**What you will do:**
Scan the entries below and say how many lines contain "general". Write only the number.

* * * * * * * * *

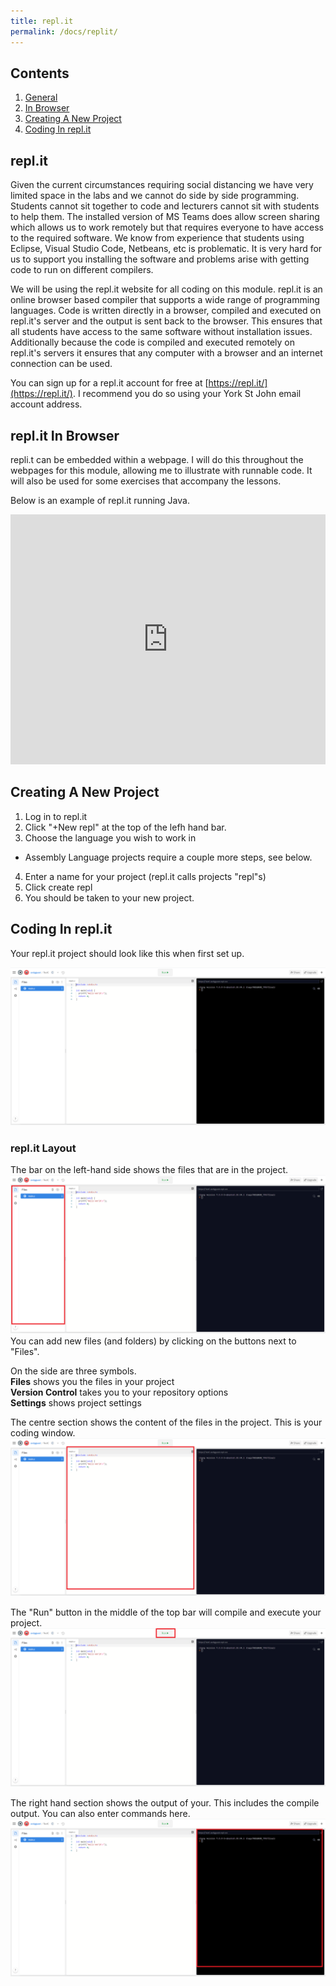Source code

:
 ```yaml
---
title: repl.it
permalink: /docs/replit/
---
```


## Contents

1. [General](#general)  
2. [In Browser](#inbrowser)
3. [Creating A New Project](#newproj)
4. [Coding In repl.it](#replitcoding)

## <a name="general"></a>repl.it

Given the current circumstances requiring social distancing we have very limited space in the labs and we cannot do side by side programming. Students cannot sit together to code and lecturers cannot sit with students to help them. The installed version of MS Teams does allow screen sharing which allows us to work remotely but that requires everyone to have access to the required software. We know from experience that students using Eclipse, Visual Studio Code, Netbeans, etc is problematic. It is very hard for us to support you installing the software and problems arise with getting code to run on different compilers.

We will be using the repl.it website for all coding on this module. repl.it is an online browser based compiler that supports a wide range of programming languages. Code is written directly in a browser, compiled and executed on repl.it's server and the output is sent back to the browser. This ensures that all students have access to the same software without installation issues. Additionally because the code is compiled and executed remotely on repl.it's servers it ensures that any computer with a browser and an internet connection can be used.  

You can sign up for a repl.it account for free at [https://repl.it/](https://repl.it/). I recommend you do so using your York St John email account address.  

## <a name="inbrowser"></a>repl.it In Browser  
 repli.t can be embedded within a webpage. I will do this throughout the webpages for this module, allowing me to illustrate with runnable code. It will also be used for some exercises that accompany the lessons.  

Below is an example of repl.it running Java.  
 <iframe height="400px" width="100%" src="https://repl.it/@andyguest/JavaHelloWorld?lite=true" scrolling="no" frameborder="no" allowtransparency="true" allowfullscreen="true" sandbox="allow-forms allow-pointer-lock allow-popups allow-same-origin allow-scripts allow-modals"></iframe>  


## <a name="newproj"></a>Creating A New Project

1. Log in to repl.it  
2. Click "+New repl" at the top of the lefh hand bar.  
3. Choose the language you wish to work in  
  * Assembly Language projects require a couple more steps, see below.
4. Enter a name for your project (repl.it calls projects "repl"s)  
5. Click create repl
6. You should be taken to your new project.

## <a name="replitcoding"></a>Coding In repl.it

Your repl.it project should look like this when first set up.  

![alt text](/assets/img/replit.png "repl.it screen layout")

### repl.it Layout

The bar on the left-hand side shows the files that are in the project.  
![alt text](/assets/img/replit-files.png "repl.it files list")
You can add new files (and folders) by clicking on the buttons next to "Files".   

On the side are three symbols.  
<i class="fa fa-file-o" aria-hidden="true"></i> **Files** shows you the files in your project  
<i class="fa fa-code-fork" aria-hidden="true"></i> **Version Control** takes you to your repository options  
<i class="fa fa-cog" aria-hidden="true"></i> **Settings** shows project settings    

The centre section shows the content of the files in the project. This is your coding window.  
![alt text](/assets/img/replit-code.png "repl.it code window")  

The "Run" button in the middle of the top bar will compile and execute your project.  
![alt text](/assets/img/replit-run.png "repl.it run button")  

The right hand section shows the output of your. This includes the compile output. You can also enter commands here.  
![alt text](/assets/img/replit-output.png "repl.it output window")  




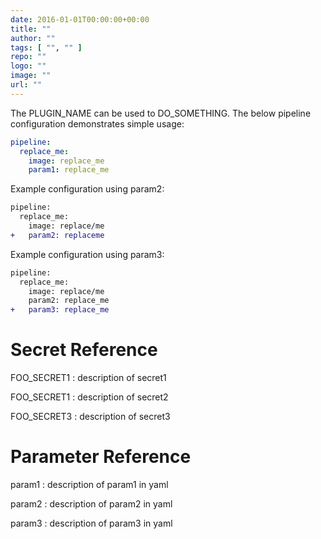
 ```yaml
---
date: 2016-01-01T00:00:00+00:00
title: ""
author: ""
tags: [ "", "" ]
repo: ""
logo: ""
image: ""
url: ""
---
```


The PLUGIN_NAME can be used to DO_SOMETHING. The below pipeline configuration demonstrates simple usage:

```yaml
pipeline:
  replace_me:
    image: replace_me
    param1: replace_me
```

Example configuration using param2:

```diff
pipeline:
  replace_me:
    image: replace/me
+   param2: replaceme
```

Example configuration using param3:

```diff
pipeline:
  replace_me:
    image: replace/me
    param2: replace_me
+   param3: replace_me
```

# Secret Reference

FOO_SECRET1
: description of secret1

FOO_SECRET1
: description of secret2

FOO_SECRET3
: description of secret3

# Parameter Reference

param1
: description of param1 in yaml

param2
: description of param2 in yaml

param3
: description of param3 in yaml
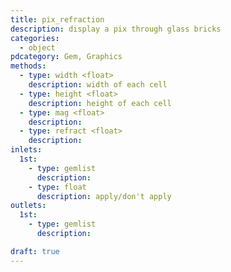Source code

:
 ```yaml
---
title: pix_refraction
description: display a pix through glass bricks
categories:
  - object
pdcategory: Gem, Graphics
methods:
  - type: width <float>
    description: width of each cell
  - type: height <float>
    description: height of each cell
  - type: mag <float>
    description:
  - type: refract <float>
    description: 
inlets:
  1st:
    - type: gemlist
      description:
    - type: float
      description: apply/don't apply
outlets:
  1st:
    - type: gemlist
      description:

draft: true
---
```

* * * * * * * * *

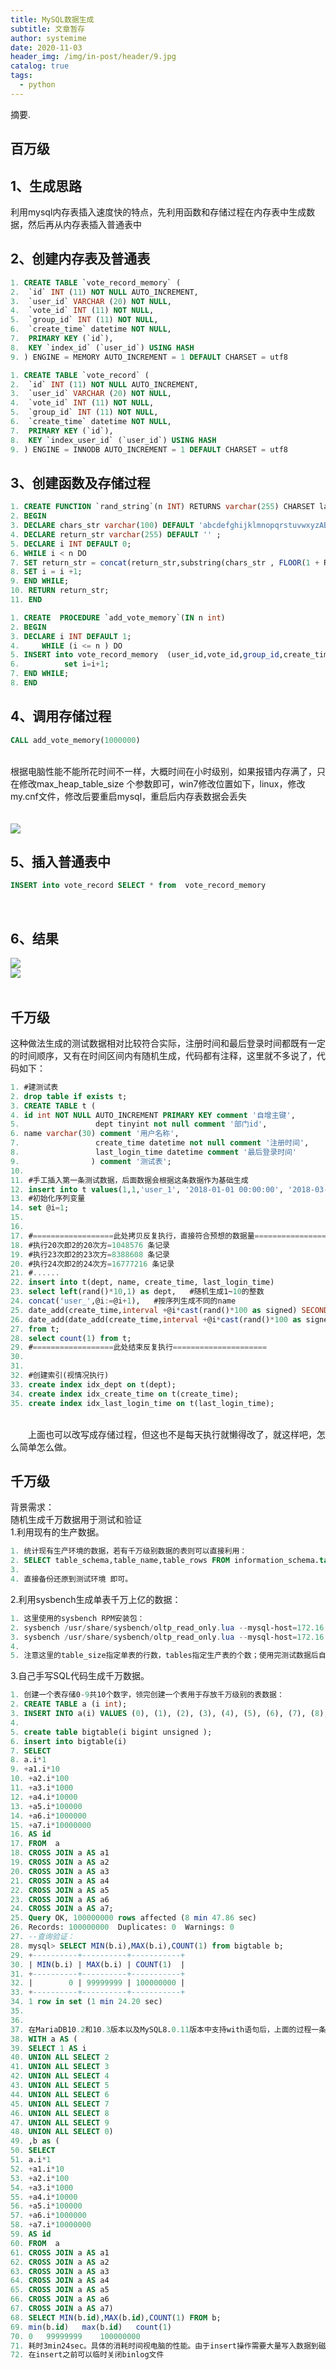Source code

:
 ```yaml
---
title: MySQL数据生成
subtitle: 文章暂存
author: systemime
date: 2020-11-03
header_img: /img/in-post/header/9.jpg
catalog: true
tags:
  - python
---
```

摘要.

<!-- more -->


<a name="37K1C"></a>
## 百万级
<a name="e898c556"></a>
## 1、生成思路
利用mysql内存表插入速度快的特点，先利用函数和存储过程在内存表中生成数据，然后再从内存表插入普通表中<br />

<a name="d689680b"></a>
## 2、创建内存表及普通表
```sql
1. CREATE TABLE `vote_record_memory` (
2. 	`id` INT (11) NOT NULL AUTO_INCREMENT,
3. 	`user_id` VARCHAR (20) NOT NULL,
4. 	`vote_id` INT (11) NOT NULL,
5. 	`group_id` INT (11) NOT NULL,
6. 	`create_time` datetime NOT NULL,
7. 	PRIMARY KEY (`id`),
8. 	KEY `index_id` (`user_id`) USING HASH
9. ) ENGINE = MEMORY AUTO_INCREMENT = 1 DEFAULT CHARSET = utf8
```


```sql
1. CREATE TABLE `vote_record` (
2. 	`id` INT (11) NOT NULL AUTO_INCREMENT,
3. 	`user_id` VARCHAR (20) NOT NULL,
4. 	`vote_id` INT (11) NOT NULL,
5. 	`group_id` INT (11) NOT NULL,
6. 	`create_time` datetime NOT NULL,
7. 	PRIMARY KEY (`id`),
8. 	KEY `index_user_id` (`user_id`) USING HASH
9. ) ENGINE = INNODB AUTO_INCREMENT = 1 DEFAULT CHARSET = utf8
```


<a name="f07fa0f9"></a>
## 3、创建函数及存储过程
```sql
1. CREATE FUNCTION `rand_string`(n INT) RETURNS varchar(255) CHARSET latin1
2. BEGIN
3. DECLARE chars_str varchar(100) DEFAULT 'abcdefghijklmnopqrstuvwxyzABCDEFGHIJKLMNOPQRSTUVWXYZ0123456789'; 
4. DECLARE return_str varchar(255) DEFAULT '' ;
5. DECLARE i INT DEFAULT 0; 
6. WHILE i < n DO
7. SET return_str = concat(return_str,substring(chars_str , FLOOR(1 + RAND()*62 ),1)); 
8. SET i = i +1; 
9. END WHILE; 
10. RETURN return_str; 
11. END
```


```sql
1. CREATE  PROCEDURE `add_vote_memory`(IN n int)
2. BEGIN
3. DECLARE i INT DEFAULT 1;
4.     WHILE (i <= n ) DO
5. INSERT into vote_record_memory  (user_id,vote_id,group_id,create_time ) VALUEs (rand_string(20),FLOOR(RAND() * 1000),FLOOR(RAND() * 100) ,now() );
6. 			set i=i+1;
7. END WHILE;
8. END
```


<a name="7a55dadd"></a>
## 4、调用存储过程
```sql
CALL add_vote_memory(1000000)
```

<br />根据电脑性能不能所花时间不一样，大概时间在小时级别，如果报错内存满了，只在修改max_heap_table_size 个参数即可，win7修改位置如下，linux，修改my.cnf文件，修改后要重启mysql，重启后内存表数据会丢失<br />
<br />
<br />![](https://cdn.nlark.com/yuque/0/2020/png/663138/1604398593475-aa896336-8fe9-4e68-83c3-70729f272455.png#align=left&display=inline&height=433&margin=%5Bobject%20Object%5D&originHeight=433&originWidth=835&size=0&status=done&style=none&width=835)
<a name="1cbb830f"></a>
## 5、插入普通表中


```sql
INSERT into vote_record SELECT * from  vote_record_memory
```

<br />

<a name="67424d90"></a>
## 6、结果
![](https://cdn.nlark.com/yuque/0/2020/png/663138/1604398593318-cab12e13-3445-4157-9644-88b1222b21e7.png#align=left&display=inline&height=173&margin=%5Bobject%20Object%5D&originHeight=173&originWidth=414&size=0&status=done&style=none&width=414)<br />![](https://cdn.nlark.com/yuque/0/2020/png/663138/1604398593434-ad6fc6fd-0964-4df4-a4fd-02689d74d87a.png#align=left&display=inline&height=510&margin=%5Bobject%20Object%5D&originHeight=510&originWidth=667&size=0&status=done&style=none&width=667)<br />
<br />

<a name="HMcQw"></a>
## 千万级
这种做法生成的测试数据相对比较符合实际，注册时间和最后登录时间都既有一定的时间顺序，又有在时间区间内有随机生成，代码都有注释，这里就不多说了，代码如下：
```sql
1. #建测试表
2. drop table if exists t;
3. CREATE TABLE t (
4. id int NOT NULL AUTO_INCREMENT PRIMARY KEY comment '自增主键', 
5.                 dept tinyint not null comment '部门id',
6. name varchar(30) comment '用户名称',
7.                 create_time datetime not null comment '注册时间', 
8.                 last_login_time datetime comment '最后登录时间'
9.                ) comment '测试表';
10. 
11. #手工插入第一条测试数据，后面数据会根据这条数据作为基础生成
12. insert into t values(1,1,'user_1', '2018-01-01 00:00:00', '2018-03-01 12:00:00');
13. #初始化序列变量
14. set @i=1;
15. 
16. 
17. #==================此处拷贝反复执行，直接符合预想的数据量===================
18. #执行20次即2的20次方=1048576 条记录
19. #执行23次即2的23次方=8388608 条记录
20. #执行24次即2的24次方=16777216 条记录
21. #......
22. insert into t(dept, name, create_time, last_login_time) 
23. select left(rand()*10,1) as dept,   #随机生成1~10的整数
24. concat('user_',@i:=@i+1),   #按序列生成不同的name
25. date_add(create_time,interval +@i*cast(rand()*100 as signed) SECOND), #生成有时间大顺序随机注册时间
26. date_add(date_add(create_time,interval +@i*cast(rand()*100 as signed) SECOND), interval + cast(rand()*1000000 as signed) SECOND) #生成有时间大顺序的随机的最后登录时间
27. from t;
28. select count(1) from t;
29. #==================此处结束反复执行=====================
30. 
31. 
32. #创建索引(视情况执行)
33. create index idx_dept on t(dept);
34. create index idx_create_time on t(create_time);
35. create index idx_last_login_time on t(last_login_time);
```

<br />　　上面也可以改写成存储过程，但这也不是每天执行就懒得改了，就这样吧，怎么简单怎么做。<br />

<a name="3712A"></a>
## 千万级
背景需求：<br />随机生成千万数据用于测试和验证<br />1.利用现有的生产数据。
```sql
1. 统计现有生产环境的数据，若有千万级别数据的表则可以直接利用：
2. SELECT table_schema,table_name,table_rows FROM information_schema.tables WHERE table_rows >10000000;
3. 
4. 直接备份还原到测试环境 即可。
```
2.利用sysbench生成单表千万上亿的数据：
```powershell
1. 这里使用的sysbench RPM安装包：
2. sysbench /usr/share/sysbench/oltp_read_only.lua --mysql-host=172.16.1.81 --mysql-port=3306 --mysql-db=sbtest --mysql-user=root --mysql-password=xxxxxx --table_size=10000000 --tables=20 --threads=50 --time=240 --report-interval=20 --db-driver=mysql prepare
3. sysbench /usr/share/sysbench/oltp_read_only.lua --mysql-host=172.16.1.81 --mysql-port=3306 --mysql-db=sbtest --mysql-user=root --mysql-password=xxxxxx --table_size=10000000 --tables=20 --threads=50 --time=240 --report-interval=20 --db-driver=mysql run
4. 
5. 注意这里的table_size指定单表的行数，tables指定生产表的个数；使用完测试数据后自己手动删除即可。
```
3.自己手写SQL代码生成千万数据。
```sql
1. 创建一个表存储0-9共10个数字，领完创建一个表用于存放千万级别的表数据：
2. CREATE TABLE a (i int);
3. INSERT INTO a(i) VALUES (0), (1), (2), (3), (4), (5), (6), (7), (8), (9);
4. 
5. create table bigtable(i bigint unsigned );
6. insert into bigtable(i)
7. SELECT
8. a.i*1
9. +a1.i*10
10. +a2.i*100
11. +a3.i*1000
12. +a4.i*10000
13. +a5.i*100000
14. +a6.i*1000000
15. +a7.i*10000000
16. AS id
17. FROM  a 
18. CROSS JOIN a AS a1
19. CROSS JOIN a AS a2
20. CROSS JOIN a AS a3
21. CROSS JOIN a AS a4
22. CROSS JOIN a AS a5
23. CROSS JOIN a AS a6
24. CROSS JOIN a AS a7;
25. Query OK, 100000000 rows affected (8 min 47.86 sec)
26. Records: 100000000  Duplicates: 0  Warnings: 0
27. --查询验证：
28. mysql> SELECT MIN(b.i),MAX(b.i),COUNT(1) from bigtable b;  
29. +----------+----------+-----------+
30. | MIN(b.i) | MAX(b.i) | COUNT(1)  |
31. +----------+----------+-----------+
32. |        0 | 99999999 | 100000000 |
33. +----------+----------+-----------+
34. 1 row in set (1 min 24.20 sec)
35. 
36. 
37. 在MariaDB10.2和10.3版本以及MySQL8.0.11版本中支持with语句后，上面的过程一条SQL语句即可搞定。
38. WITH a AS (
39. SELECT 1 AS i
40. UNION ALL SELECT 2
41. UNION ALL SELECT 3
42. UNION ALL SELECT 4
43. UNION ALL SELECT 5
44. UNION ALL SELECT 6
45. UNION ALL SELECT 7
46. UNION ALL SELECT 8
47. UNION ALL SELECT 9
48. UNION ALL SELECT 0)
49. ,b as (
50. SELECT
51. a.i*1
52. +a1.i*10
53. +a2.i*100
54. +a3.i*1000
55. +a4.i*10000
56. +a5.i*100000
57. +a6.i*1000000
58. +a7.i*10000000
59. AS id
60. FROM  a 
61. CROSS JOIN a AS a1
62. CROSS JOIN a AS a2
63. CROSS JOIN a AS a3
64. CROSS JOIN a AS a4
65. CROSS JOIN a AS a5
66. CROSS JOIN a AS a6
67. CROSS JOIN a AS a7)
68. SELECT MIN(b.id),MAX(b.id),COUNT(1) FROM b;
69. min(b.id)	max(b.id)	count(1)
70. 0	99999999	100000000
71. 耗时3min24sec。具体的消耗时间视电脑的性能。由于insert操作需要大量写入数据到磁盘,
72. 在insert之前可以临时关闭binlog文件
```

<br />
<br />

* * * * * * * * *

**Answer box:**
2